Conte va bene perché è Juventino dentro.
Spalletti no perché arriva dalla Roma.
Tizio una volta ha detto che tifava Milan;
Caio è meglio di Sempronio perché ha giocato 3 partite con la Primavera della Juve nel ’31 – ’32.
Non mi sembra che questa sia la via corretta da seguire.
Un allenatore è un tecnico che lavora per una società.
Né più né meno.
Molti nel Forum rimpiangono, ad esempio, le capacità Gestionali di Giraudo.
Beh, “per quelli che si fossero messi in contatto soltanto ora”, ricordiamo che Giraudo non ha mai nascosto la propria fede granata. No, dico, non parliamo di un tifoso del Livorno, della Reggiana o della Reggina, parliamo proprio dei cugini-bovini!
Eppure ha gestito la Juve alla grande.
Io, personalmente, non voglio un allenatore “juventino”.
Voglio un allenatore con le palle!
Se poi è anche Juventino, beh, tanto meglio. Gioirà un pò di più per i suoi e nostri successi.

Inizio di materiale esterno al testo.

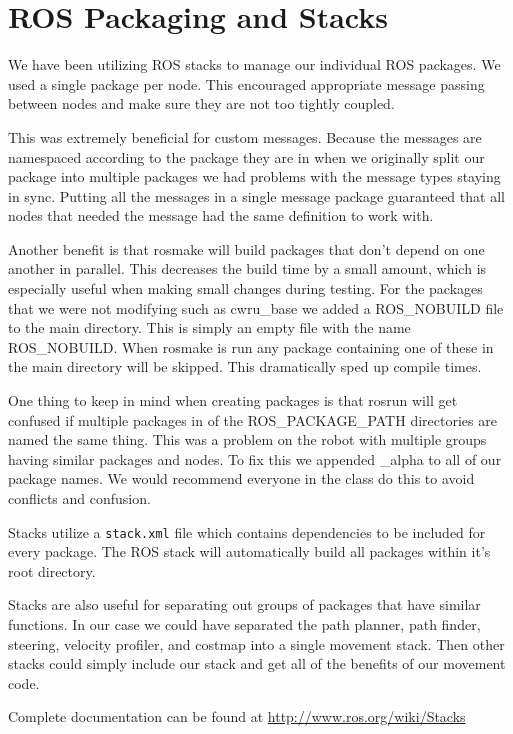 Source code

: \section{ROS Packaging and Stacks}

We have been utilizing ROS stacks to manage our individual ROS packages.
We used a single package per node. This encouraged
appropriate message passing between nodes and make sure they are not too
tightly coupled.

This was extremely beneficial for custom messages. Because the messages are namespaced according to the package they are in when we originally split our package into multiple packages we had problems with the message types staying in sync. Putting all the messages in a single message package guaranteed that all nodes that needed the message had the same definition to work with.

Another benefit is that rosmake will build packages that don't depend
on one another in parallel.  This decreases the build time by a small
amount, which is especially useful when making small changes during testing. For the packages that we were not modifying such as cwru\_base we added a ROS\_NOBUILD file to the main directory. This is simply an empty file with the name ROS\_NOBUILD. When rosmake is run any package containing one of these in the main directory will be skipped.  This dramatically sped up compile times.

One thing to keep in mind when creating packages is that rosrun will get confused if multiple packages in of the ROS\_PACKAGE\_PATH directories are named the same thing. This was a problem on the robot with multiple groups having similar packages and nodes. To fix this we appended \_alpha to all of our package names. We would recommend everyone in the class do this to avoid conflicts and confusion.

Stacks utilize a \texttt{stack.xml} file which contains dependencies to
be included for every package. The ROS stack will automatically build
all packages within it's root directory.

Stacks are also useful for separating out groups of packages that have similar functions.  In our case we could have separated the path planner, path finder, steering, velocity profiler, and costmap into a single movement stack. Then other stacks could simply include our stack and get all of the benefits of our movement code.

Complete documentation can be found at 
\url{http://www.ros.org/wiki/Stacks}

Al di là degli schemi e delle teorie, io ho sempre sognato un mister alla Carletto Mazzone o alla Serse Cosmi.
Un duro stile Clint Eastwood nei panni di Gunny Highway, uno che “se sbaja er cross je spezzo la gamba”.
Anche qui, invece, dobbiamo purtroppo assistere al solito incedere da avvezzo etilista della nostra dirigenza, che con questa manfrina ha già provocato una prima crepa (piccola, ma pur sempre crepa) nella credibilità del prossimo allenatore della Juventus, chiunque lui sia; infatti quando verrà nominato, dopo tutta questa lotteria di nomi, il concetto sarà molto simile a: “guarda, son partito dalla Isoardi e poi son andato a scendere, la Clerici, Anna Moroni... quando alla fine mi han dato buca pure la Mazzamauro e la figlia di Fantozzi, allora rimanevi solo tu!”.
Per carità, non sarà così tragica, la cosa, ma un conto è sentirsi scelto per allenare una squadra, un conto è essere messo lì perché tutti quelli in fila prima di te han rifiutato l’offerta.
Io, così per dirne una, non sono così contrario a Ferrara.
E’ un tipo con le palle, anche se siamo abituati a vederlo mangiare i suoi budini alla vaniglia alla TV o a stendere le pizze, per chi è andato nel suo locale qui a Torino.
Ha giocato con tutti i “senatori”, per cui dovrebbe essere al riparo da imboscate nello spogliatoio come è avvenuto a Ranieri, se non altro per cameratismo.
E’ uno dei giocatori che, nel loro ruolo, hanno fatto la storia del calcio, e pertanto gode di un certo carisma nei confronti dei giovani.